Community Gardening in a Senior Center: A Therapeutic Intervention to Improve the Health of Older Adults


  • Elizabeth N. Austin
  • Yvonne A. M. Johnston
  • Lindsay Lake Morgan


Exercise is known to provide many physical and emotional health benefits whereas physical inactivity can lead to physical deconditioning and deterioration of health. While older adults could benefit from physical exercise, many do not engage in regular physical activity. Gardening can be a source of moderate or vigorous physical activity; however access to private space for gardening may be problematic for this population. Thus, a pilot project was undertaken to examine what effect, if any, a community gardening activity at a senior center might have on the level of functional health, depression, and physical fitness for independent-living elders.

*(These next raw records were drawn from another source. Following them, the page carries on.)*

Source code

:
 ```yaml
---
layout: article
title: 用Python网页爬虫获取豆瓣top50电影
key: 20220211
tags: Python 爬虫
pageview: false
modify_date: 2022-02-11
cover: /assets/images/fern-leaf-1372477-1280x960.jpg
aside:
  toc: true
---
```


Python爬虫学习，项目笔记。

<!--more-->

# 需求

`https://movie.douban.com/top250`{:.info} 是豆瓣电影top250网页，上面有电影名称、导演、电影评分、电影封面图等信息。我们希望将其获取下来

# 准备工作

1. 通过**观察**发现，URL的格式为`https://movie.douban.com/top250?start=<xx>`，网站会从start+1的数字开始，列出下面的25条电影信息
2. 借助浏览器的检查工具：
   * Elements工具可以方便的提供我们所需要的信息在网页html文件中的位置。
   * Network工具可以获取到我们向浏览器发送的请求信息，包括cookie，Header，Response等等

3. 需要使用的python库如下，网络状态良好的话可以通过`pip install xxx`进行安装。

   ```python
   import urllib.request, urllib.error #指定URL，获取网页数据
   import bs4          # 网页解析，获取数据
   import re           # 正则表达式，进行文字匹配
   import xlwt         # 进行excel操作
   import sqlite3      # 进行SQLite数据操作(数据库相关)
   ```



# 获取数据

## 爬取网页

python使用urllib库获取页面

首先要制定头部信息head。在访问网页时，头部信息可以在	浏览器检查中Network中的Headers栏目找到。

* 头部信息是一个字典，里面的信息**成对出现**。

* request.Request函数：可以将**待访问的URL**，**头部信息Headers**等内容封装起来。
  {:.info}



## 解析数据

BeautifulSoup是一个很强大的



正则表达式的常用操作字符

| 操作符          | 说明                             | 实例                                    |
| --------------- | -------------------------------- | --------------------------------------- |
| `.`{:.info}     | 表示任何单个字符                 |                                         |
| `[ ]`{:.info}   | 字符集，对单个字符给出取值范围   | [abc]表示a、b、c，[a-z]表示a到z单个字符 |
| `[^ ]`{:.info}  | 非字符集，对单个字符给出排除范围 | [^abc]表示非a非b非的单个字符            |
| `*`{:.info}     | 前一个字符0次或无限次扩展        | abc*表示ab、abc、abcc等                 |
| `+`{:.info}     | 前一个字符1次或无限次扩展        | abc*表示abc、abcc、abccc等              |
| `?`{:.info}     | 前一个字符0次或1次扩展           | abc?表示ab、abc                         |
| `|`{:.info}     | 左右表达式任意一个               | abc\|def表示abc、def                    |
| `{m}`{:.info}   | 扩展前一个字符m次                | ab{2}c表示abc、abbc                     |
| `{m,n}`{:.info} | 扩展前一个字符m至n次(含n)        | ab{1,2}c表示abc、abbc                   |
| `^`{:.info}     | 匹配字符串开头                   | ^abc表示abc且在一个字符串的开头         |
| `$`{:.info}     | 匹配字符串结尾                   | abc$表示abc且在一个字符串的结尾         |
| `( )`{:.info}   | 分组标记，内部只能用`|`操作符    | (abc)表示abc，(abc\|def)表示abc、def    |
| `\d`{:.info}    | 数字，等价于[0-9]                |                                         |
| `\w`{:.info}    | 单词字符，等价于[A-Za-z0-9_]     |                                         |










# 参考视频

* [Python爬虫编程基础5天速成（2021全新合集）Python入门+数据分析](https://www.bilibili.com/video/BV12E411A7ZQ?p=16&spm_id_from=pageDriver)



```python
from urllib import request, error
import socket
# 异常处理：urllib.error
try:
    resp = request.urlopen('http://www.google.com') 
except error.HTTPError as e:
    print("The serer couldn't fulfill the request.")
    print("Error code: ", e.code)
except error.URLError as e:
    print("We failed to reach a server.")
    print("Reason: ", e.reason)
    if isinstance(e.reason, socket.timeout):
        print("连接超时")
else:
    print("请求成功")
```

This study employed a quantitative one-group, pre-test/post-test design to evaluate each of those areas. The sample consisted of six participants drawn from attendees at a senior center in upstate New York; all participants were ambulatory and lived in private homes or apartments. There was a general trend toward lower, improved, scores for most Dartmouth COOP Functional Health Assessment Charts at the post-test and most notably for Social Activities (p = .046). In addition, mean scores for Total Emotional Score (p = .042) and the Geriatric Depression Scale decreased from the pre-test to the post-test indicating an improved level of function, and the Six-Minute Walk Test increased indicating a greater distance walked and improved function. Community gardens located in senior centers represent ideal opportunities for health professionals including recreational therapists to collaborate with local agencies to encourage healthy lifestyles for older adults. Recreation therapists are particularly qualified to provide the leadership necessary to assist older adults in the development of community garden programs.